В эти дни создателю знаменитых фильмов «Мир входящему», «Скверный анекдот», «Бег», «Легенда о Тиле», «Тегеран-43», «Берег» исполняется 85 лет. О том, как снимать ленты единолично и в соавторстве, легко ли быть мужем кинозвезды и отцом дочери-режиссера, как сохранить до середины девятого десятка лет творческую молодость, – наш разговор с Владимиром Наумовичем.
– Ваш творческий путь делится на две части: работа совместно с Александром Аловым и без него. Как возможно ужиться рядом двум режиссерам? Случалось что ссорились, надоедали друг другу?
– Мы могли вместе проработать целый день, но проходило несколько часов, и вечерами мы звонили друг другу, успев соскучиться по общению. Союз с Аловым был удивительным по гармонии и взаимопониманию, мы оба были одержимы профессией. Саша обладал редким мужеством: прошел войну, боролся с последствиями ранения и контузии, которые со временем становились все тяжелее. Я видел, как трудно ему ходить, приходилось опираться на палку. Но за все годы работы он ни разу не дал себе даже намека на поблажку. Конечно, у нас бывали и конфликты и ссоры. Я по темпераменту взрывной, Алов сдержан – мы дополняли друг друга. Каждый из нас придумывал сцену по-своему, потом приносил ее на суд. С ходу не принимался ни один вариант, но когда срасталось, сцена получалась объемная, живая. Пусть мои слова прозвучат сентиментально, но после Сашиной смерти я все время ощущаю на том, что делаю, его внимательный взгляд.
– Вашу жизнь осенила и дружба с великим драматургом Тонино Гуэррой. Каким он вам запомнился?
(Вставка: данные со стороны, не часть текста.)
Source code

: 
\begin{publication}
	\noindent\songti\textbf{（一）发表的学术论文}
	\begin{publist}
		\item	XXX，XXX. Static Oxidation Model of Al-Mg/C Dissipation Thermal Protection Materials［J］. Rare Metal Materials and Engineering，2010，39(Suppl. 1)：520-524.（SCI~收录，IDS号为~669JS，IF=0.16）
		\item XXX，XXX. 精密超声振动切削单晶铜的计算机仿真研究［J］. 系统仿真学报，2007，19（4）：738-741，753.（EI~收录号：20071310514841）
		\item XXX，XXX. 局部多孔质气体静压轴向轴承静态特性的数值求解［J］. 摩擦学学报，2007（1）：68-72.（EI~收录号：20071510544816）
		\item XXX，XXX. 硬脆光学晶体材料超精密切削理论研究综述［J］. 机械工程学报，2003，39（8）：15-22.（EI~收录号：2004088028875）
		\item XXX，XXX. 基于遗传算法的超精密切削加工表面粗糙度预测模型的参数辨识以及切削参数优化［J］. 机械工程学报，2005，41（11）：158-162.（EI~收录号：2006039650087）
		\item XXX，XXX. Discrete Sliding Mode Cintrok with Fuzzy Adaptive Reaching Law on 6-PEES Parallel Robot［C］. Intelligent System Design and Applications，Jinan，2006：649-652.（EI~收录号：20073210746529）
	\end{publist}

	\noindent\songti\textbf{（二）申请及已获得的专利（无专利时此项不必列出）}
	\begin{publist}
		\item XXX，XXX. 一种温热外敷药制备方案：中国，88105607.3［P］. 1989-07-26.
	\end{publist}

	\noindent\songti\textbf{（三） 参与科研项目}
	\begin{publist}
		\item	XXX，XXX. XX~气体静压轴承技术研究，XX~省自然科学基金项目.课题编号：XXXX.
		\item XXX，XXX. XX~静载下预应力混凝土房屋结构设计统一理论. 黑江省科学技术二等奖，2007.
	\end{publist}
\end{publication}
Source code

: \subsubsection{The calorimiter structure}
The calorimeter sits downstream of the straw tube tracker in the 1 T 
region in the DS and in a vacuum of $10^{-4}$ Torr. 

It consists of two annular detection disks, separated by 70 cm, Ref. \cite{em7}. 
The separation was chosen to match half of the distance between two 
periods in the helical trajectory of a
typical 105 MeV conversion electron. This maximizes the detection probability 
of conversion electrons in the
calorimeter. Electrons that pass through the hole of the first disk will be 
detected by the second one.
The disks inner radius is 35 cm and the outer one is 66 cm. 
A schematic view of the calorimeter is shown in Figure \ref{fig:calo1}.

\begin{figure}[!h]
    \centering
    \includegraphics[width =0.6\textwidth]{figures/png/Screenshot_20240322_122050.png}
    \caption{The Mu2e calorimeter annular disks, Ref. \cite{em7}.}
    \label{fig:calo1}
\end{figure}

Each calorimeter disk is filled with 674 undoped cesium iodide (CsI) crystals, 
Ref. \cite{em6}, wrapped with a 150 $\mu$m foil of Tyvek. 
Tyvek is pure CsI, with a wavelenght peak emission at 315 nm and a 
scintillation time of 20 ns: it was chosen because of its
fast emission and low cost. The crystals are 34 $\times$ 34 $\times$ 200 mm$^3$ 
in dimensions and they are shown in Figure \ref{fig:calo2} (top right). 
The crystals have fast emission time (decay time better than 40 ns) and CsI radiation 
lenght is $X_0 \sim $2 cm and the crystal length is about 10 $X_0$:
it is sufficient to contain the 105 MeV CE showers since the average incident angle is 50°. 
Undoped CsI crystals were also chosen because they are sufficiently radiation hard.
– Гуэрра был сумасшедшим. Настоящим прекрасным сумасшедшим. Он весь состоял из «вдругов». У него на каждой странице текста по пятнадцать «вдруг». Его талант был виден невооруженным взглядом. На одну тему он мог придумать по сто историй. Увлекался как ребенок. Однажды его пригласили во ВГИК и сделали почетным профессором. Он вышел на сцену, произнес короткую остроумную речь, и на него надели мантию. Потом по-тихому эту мантию отобрали, потому что еще надо было чествовать Кшиштофа Занусси. Гуэрра возмущался, требовал вернуть мантию – никак не мог понять, что на весь ВГИК она одна и надевается символически. Всю обратную дорогу в машине он обиженно ворчал и был похож на ребенка, у которого отобрали только что подаренную игрушку.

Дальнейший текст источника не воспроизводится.